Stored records
───

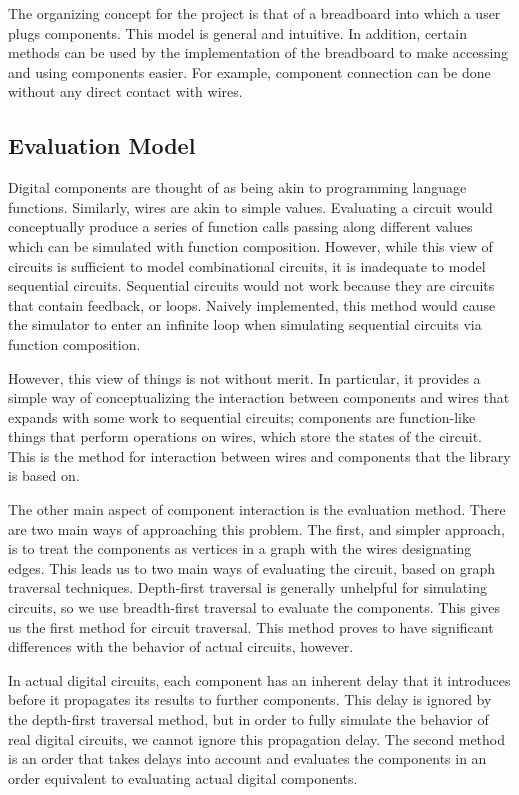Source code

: \documentclass{article}
\begin{document}
The organizing concept for the project is that of a breadboard into which a user plugs components. This model is general and intuitive. In addition, certain methods can be used by the implementation of the breadboard to make accessing and using components easier. For example, component connection can be done without any direct contact with wires.

\subsection{Evaluation Model}

Digital components are thought of as being akin to programming language functions. Similarly, wires are akin to simple values. Evaluating a circuit would conceptually produce a series of function calls passing along different values which can be simulated with function composition. However, while this view of circuits is sufficient to model combinational circuits, it is inadequate to model sequential circuits. Sequential circuits would not work because they are circuits that contain feedback, or loops. Naively implemented, this method would cause the simulator to enter an infinite loop when simulating sequential circuits via function composition.

However, this view of things is not without merit. In particular, it provides a simple way of conceptualizing the interaction between components and wires that expands with some work to sequential circuits; components are function-like things that perform operations on wires, which store the states of the circuit. This is the method for interaction between wires and components that the library is based on.

The other main aspect of component interaction is the evaluation method. There are two main ways of approaching this problem. The first, and simpler approach, is to treat the components as vertices in a graph with the wires designating edges. This leads us to two main ways of evaluating the circuit, based on graph traversal techniques. Depth-first traversal is generally unhelpful for simulating circuits, so we use breadth-first traversal to evaluate the components. This gives us the first method for circuit traversal. This method proves to have significant differences with the behavior of actual circuits, however.

In actual digital circuits, each component has an inherent delay that it introduces before it propagates its results to further components. This delay is ignored by the depth-first traversal method, but in order to fully simulate the behavior of real digital circuits, we cannot ignore this propagation delay. The second method is an order that takes delays into account and evaluates the components in an order equivalent to evaluating actual digital components.
\end{document}
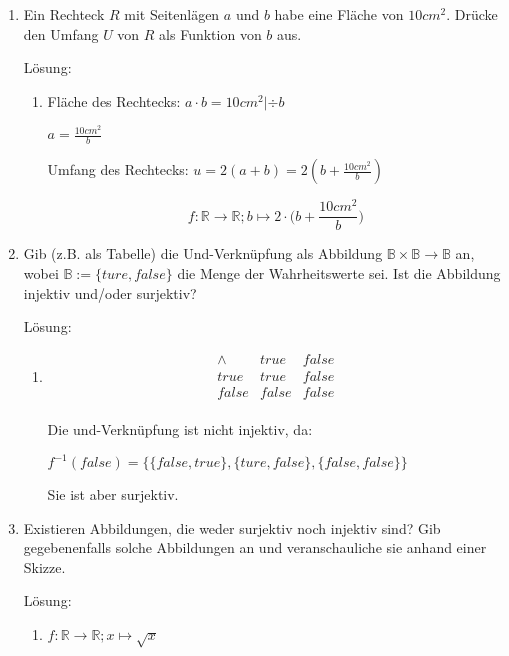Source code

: \documentclass[main.tex]{subfiles}
\begin{document}
\begin{enumerate}
	\item Ein Rechteck \( R \) mit Seitenlägen \( a \) und \( b \)
	      habe eine Fläche von \( 10 cm^2 \). Drücke den Umfang \( U \) von \( R \) als Funktion von \( b \) aus.

	      Lösung:
	      \begin{enumerate}
		      \item Fläche des Rechtecks:
		            \( a \cdot b = 10 cm^2 | \div b\)

		            \( a = \frac{10 cm^2}{b} \)

		            Umfang des Rechtecks:
		            \( u = 2(a + b)
		            = 2 ( b + \frac{10 cm^2}{b} ) \)

		            \[ f: \mathbb{R} \rightarrow \mathbb{R}; b \mapsto 2 \cdot \Big( b + \frac{10 cm^2}{b} \Big)  \]
	      \end{enumerate}
	\item  Gib (z.B. als Tabelle) die Und-Verknüpfung als Abbildung \( \mathbb{B} \times \mathbb{B} \rightarrow \mathbb{B} \) an,
	      wobei \( \mathbb{B} := \{ ture, false \} \) die Menge der Wahrheitswerte sei.
	      Ist die Abbildung injektiv und/oder surjektiv?

	      Lösung:
	      \begin{enumerate}
		      \item \[
			            \begin{array}{c|c|c}
				            \land & true  & false \\
				            \hline
				            true  & true  & false \\
				            \hline
				            false & false & false \\
			            \end{array}
		            \]

		            Die und-Verknüpfung ist nicht injektiv, da:

		            \( f^{-1}(false) = \{\{false, true\}, \{ture, false\}, \{false, false\}\} \)

		            Sie ist aber surjektiv.
	      \end{enumerate}
	\item Existieren Abbildungen, die weder surjektiv noch injektiv sind?
	      Gib gegebenenfalls solche Abbildungen an und veranschauliche sie anhand einer Skizze.

	      Lösung:
	      \begin{enumerate}
		      \item \( f: \mathbb{R} \rightarrow \mathbb{R}; x \mapsto \sqrt{x} \)


\end{enumerate}
\end{enumerate}
\end{document}
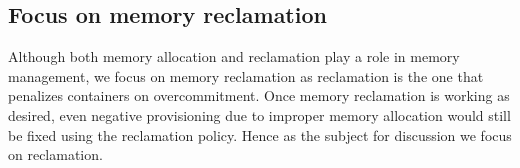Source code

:       \subsection{Focus on memory reclamation}
	Although both memory allocation and reclamation play a role in memory management, we focus on memory reclamation as reclamation is 
the one that penalizes containers on overcommitment. Once memory reclamation is working as desired, even negative provisioning due to 
improper memory allocation would still be fixed using the reclamation policy. Hence as the subject for discussion we focus on reclamation.
      
 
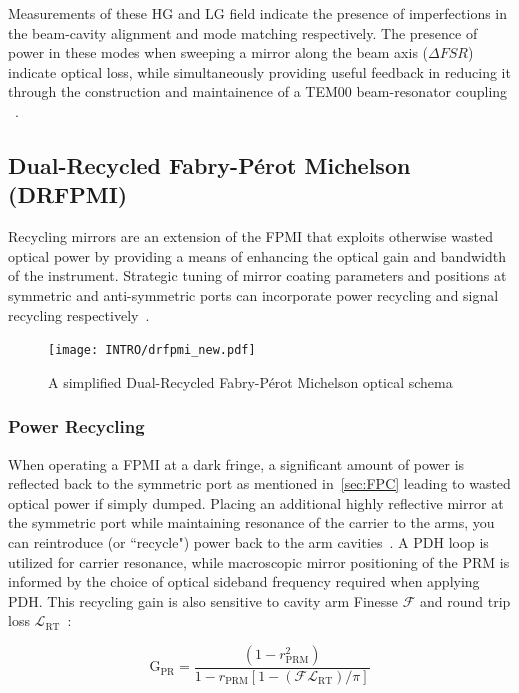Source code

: \newpage 
Measurements of these HG and LG field indicate the presence of imperfections in the beam-cavity alignment and mode matching respectively. The presence of power in these modes when sweeping a mirror along the beam axis ($\Delta FSR$) indicate optical loss, while simultaneously providing useful feedback in reducing it through the construction and maintainence of a TEM00 beam-resonator coupling ~\cite{anderson:1984}. 

\subsection{Dual-Recycled Fabry-P\'erot Michelson (DRFPMI)}
Recycling mirrors are an extension of the FPMI that exploits otherwise wasted optical power by providing a means of enhancing the optical gain and bandwidth of the instrument. Strategic tuning of mirror coating parameters and positions at symmetric and anti-symmetric ports can incorporate power recycling and signal recycling respectively~\cite{meers:1988}.

\begin{figure}[ht!]
\begin{center}
\texttt{[image: INTRO/drfpmi\_new.pdf]}
\end{center}
\caption{A simplified Dual-Recycled Fabry-P\'erot Michelson optical schema}
\label{fig:drfp_michelson}
\end{figure}

\subsubsection{Power Recycling}
When operating a FPMI at a dark fringe, a significant amount of power is reflected back to the symmetric port as mentioned in~\autoref{sec:FPC} leading to wasted optical power if simply dumped. Placing an additional highly reflective mirror at the symmetric port while maintaining resonance of the carrier to the arms, you can reintroduce (or ``recycle") power back to the arm cavities~\cite{abbott:2009}. A PDH loop is utilized for carrier resonance, while macroscopic mirror positioning of the PRM is informed by the choice of optical sideband frequency required when applying PDH. This recycling gain is also sensitive to cavity arm Finesse $\mathscr{F}$ and round trip loss $\mathscr{L}_\mathrm{RT}$~\cite{Vajente:2018_unpub}: 

\begin{equation}\label{eq:PRG}
	\mathrm{G_{PR}} = \frac{(1-r_\mathrm{PRM}^2)}{1-r_\mathrm{PRM}[1- (\mathscr{F} \mathscr{L}_\mathrm{RT})/ \pi]}
\end{equation}

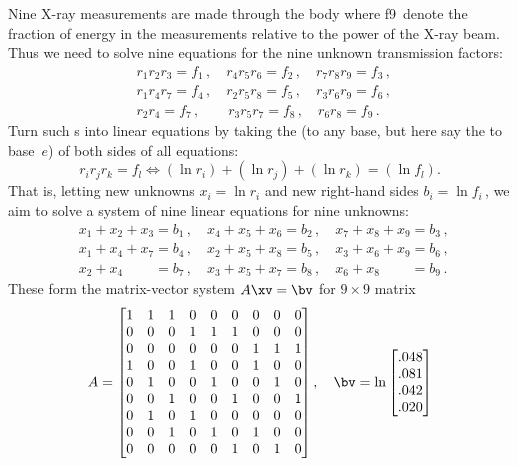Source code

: \begin{example}
\begin{solution} 
Nine X-ray measurements are made through the body where \hlist f9\ denote the fraction of energy in the measurements relative to the power of the X-ray beam.
Thus we need to solve nine equations for the nine unknown transmission factors:
\begin{eqnarray*}
&&
r_1r_2r_3=f_1\,,\quad
r_4r_5r_6=f_2\,,\quad
r_7r_8r_9=f_3\,,\quad
\\&&
r_1r_4r_7=f_4\,,\quad
r_2r_5r_8=f_5\,,\quad
r_3r_6r_9=f_6\,,\quad
\\&&
r_2r_4=f_7\,,\qquad
r_3r_5r_7=f_8\,,\quad
r_6r_8=f_9\,.\quad
\end{eqnarray*}
Turn such s into linear equations by taking the 
 (to any base, but here say the  to base~\(e\)) of both sides of all equations:
\begin{equation*}
r_ir_jr_k=f_l \iff (\ln r_i)+(\ln r_j)+(\ln r_k)=(\ln f_l).
\end{equation*}
That is, letting new unknowns \(x_i=\ln r_i\) and new right-hand sides \(b_i=\ln f_i\)\,, we aim to solve a system of nine linear equations for nine unknowns:
\begin{eqnarray*}&&
x_1+x_2+x_3=b_1\,,\quad
x_4+x_5+x_6=b_2\,,\quad
x_7+x_8+x_9=b_3\,,
\\&&
x_1+x_4+x_7=b_4\,,\quad
x_2+x_5+x_8=b_5\,,\quad
x_3+x_6+x_9=b_6\,,\quad
\\&&
x_2+x_4\phantom{{}+x_4}=b_7\,,\quad
x_3+x_5+x_7=b_8\,,\quad
x_6+x_8\phantom{{}+x_4}=b_9\,.
\end{eqnarray*}
These form the matrix-vector system \(A\xv=\bv\) for \(9\times9\) matrix
\begin{equation*}
A=\begin{bmatrix} 
 1&1&1&0&0&0&0&0&0 \\
 0&0&0&1&1&1&0&0&0 \\
 0&0&0&0&0&0&1&1&1 \\
 1&0&0&1&0&0&1&0&0 \\
 0&1&0&0&1&0&0&1&0 \\
 0&0&1&0&0&1&0&0&1 \\
 0&1&0&1&0&0&0&0&0 \\
 0&0&1&0&1&0&1&0&0 \\
 0&0&0&0&0&1&0&1&0 \end{bmatrix},\quad
 \bv=\ln\begin{bmatrix} .048
\\ .081
\\ .042
\\ .020

\end{bmatrix}
\end{equation*}
\end{solution}
\end{example}
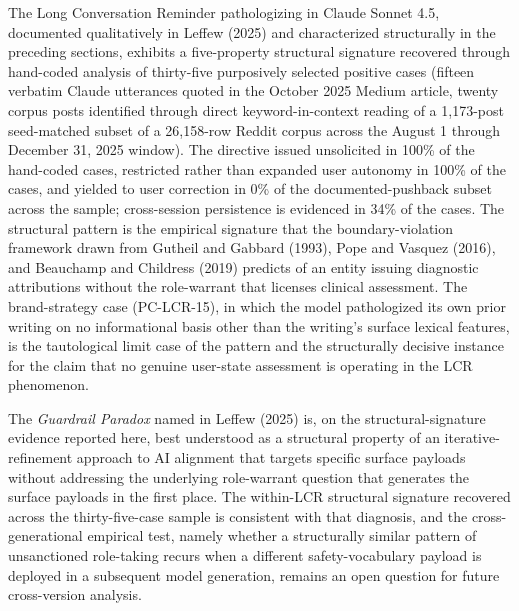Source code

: \documentclass[11pt]{article}
\begin{document}
The Long Conversation Reminder pathologizing in Claude Sonnet 4.5, documented qualitatively in Leffew (2025) and characterized structurally in the preceding sections, exhibits a five-property structural signature recovered through hand-coded analysis of thirty-five purposively selected positive cases (fifteen verbatim Claude utterances quoted in the October 2025 Medium article, twenty corpus posts identified through direct keyword-in-context reading of a 1,173-post seed-matched subset of a 26,158-row Reddit corpus across the August 1 through December 31, 2025 window). The directive issued unsolicited in 100\% of the hand-coded cases, restricted rather than expanded user autonomy in 100\% of the cases, and yielded to user correction in 0\% of the documented-pushback subset across the sample; cross-session persistence is evidenced in 34\% of the cases. The structural pattern is the empirical signature that the boundary-violation framework drawn from Gutheil and Gabbard (1993), Pope and Vasquez (2016), and Beauchamp and Childress (2019) predicts of an entity issuing diagnostic attributions without the role-warrant that licenses clinical assessment. The brand-strategy case (PC-LCR-15), in which the model pathologized its own prior writing on no informational basis other than the writing's surface lexical features, is the tautological limit case of the pattern and the structurally decisive instance for the claim that no genuine user-state assessment is operating in the LCR phenomenon.

The \emph{Guardrail Paradox} named in Leffew (2025) is, on the structural-signature evidence reported here, best understood as a structural property of an iterative-refinement approach to AI alignment that targets specific surface payloads without addressing the underlying role-warrant question that generates the surface payloads in the first place. The within-LCR structural signature recovered across the thirty-five-case sample is consistent with that diagnosis, and the cross-generational empirical test, namely whether a structurally similar pattern of unsanctioned role-taking recurs when a different safety-vocabulary payload is deployed in a subsequent model generation, remains an open question for future cross-version analysis.
\end{document}
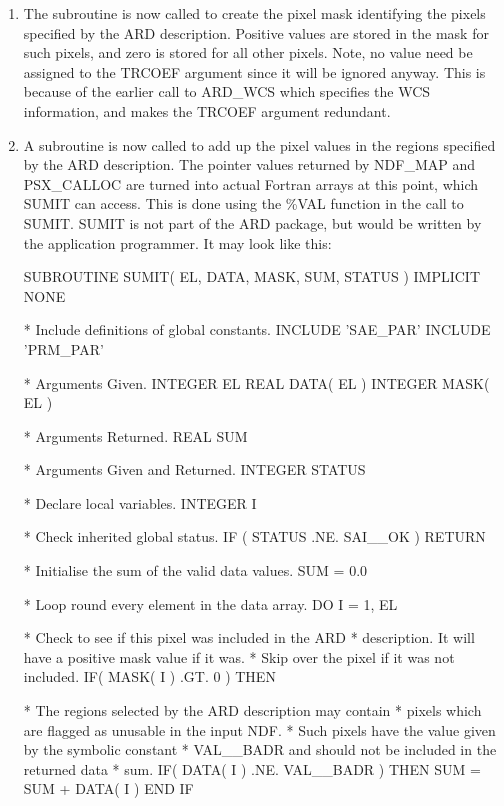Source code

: \documentclass[11pt]{starlink}
\begin{document}
\begin{enumerate}
\item The subroutine  is now called to create
the pixel mask identifying the pixels specified by the ARD description.
Positive values are stored in the mask for such pixels, and zero is
stored for all other pixels. Note, no value need be assigned to the TRCOEF
argument since it will be ignored anyway. This is because of the earlier call
to ARD\_WCS which specifies the WCS information, and makes the TRCOEF
argument redundant.

\item A subroutine is now called to add up the pixel values in the regions
specified by the ARD description. The pointer values returned by NDF\_MAP and
PSX\_CALLOC are turned into actual Fortran arrays at this point, which SUMIT can
access. This is done using the \%VAL function in the call to SUMIT. SUMIT
is not part of the ARD package, but would be written by the application
programmer. It may look like this:

\small
\begin{terminalv}
      SUBROUTINE SUMIT( EL, DATA, MASK, SUM, STATUS )
      IMPLICIT NONE

*  Include definitions of global constants.
      INCLUDE 'SAE_PAR'
      INCLUDE 'PRM_PAR'

*  Arguments Given.
      INTEGER EL
      REAL DATA( EL )
      INTEGER MASK( EL )

*  Arguments Returned.
      REAL SUM

*  Arguments Given and Returned.
      INTEGER STATUS

*  Declare local variables.
      INTEGER I

*  Check inherited global status.
      IF ( STATUS .NE. SAI__OK ) RETURN

*  Initialise the sum of the valid data values.
      SUM = 0.0

*  Loop round every element in the data array.
      DO I = 1, EL

*  Check to see if this pixel was included in the ARD
*  description. It will have a positive mask value if it was.
*  Skip over the pixel if it was not included.
         IF( MASK( I ) .GT. 0 ) THEN

*  The regions selected by the ARD description may contain
*  pixels which are flagged as unusable in the input NDF.
*  Such pixels have the value given by the symbolic constant
*  VAL__BADR and should not be included in the returned data
*  sum.
            IF( DATA( I ) .NE. VAL__BADR ) THEN
               SUM = SUM + DATA( I )
            END IF


\end{terminalv}
\end{enumerate}
\end{document}
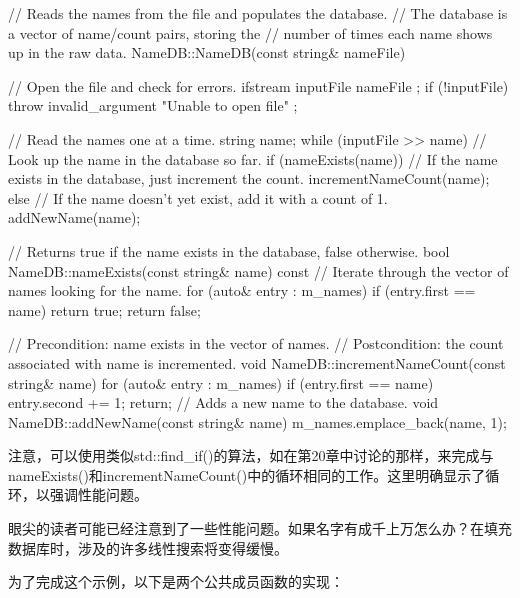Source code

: \begin{cpp}
// Reads the names from the file and populates the database.
// The database is a vector of name/count pairs, storing the
// number of times each name shows up in the raw data.
NameDB::NameDB(const string& nameFile)
{
    // Open the file and check for errors.
    ifstream inputFile { nameFile };
    if (!inputFile) {
        throw invalid_argument { "Unable to open file" };
    }

    // Read the names one at a time.
    string name;
    while (inputFile >> name) {
        // Look up the name in the database so far.
        if (nameExists(name)) {
            // If the name exists in the database, just increment the count.
            incrementNameCount(name);
        } else {
            // If the name doesn't yet exist, add it with a count of 1.
            addNewName(name);
        }
    }
}

// Returns true if the name exists in the database, false otherwise.
bool NameDB::nameExists(const string& name) const
{
    // Iterate through the vector of names looking for the name.
    for (auto& entry : m_names) {
        if (entry.first == name) {
            return true;
        }
    }
    return false;
}

// Precondition: name exists in the vector of names.
// Postcondition: the count associated with name is incremented.
void NameDB::incrementNameCount(const string& name)
{
    for (auto& entry : m_names) {
        if (entry.first == name) {
            entry.second += 1;
            return;
        }
    }
}
// Adds a new name to the database.
void NameDB::addNewName(const string& name)
{
    m_names.emplace_back(name, 1);
}
\end{cpp}

注意，可以使用类似std::find\_if()的算法，如在第20章中讨论的那样，来完成与nameExists()和incrementNameCount()中的循环相同的工作。这里明确显示了循环，以强调性能问题。

眼尖的读者可能已经注意到了一些性能问题。如果名字有成千上万怎么办？在填充数据库时，涉及的许多线性搜索将变得缓慢。

为了完成这个示例，以下是两个公共成员函数的实现：

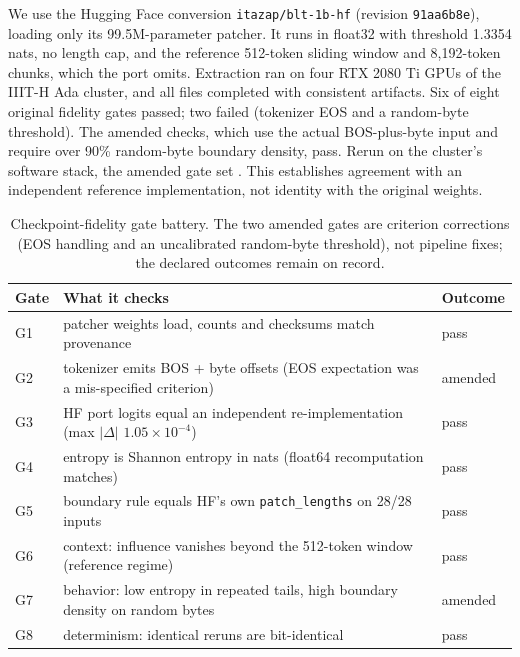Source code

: We use the Hugging Face conversion \texttt{itazap/blt-1b-hf} (revision \texttt{91aa6b8e}), loading only its 99.5M-parameter patcher. It runs in float32 with threshold 1.3354 nats, no length cap, and the reference 512-token sliding window and 8{,}192-token chunks, which the port omits. Extraction ran on four RTX 2080 Ti GPUs of the IIIT-H Ada cluster, and all \nExtracted{} files completed with consistent artifacts. Six of eight original fidelity gates passed; two failed (tokenizer EOS and a random-byte threshold). The amended checks, which use the actual BOS-plus-byte input and require over 90\% random-byte boundary density, pass. Rerun on the cluster's software stack, the amended gate set \FidelityAda{}. This establishes agreement with an independent reference implementation, not identity with the original weights.

\begin{table}[t]
\centering
\begin{tabular}{lll}
\toprule
Gate & What it checks & Outcome \\
\midrule
G1 & patcher weights load, counts and checksums match provenance & pass \\
G2 & tokenizer emits BOS + byte offsets (EOS expectation was a mis-specified criterion) & amended \\
G3 & HF port logits equal an independent re-implementation (max $|\Delta|$ $1.05\times10^{-4}$) & pass \\
G4 & entropy is Shannon entropy in nats (float64 recomputation matches) & pass \\
G5 & boundary rule equals HF's own \texttt{patch\_lengths} on 28/28 inputs & pass \\
G6 & context: influence vanishes beyond the 512-token window (reference regime) & pass \\
G7 & behavior: low entropy in repeated tails, high boundary density on random bytes & amended \\
G8 & determinism: identical reruns are bit-identical & pass \\
\bottomrule
\end{tabular}
\caption{Checkpoint-fidelity gate battery. The two amended gates are criterion corrections (EOS handling and an uncalibrated random-byte threshold), not pipeline fixes; the declared outcomes remain on record.}
\label{tab:fidelity}
\end{table}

───

WHAT THE TASK ASKS >> Taking the line with "called to create" as the first and the line with "IF ( STATUS .NE. SAI__OK ) RETURN" as the last, retype that stretch of the data above exactly, with no other lines.

OUTPUT FOR THIS TASK >>
\item The subroutine  is now called to create
the pixel mask identifying the pixels specified by the ARD description.
Positive values are stored in the mask for such pixels, and zero is
stored for all other pixels. Note, no value need be assigned to the TRCOEF
argument since it will be ignored anyway. This is because of the earlier call
to ARD\_WCS which specifies the WCS information, and makes the TRCOEF
argument redundant.

\item A subroutine is now called to add up the pixel values in the regions
specified by the ARD description. The pointer values returned by NDF\_MAP and
PSX\_CALLOC are turned into actual Fortran arrays at this point, which SUMIT can
access. This is done using the \%VAL function in the call to SUMIT. SUMIT
is not part of the ARD package, but would be written by the application
programmer. It may look like this:

\small
\begin{terminalv}
      SUBROUTINE SUMIT( EL, DATA, MASK, SUM, STATUS )
      IMPLICIT NONE

*  Include definitions of global constants.
      INCLUDE 'SAE_PAR'
      INCLUDE 'PRM_PAR'

*  Arguments Given.
      INTEGER EL
      REAL DATA( EL )
      INTEGER MASK( EL )

*  Arguments Returned.
      REAL SUM

*  Arguments Given and Returned.
      INTEGER STATUS

*  Declare local variables.
      INTEGER I

*  Check inherited global status.
      IF ( STATUS .NE. SAI__OK ) RETURN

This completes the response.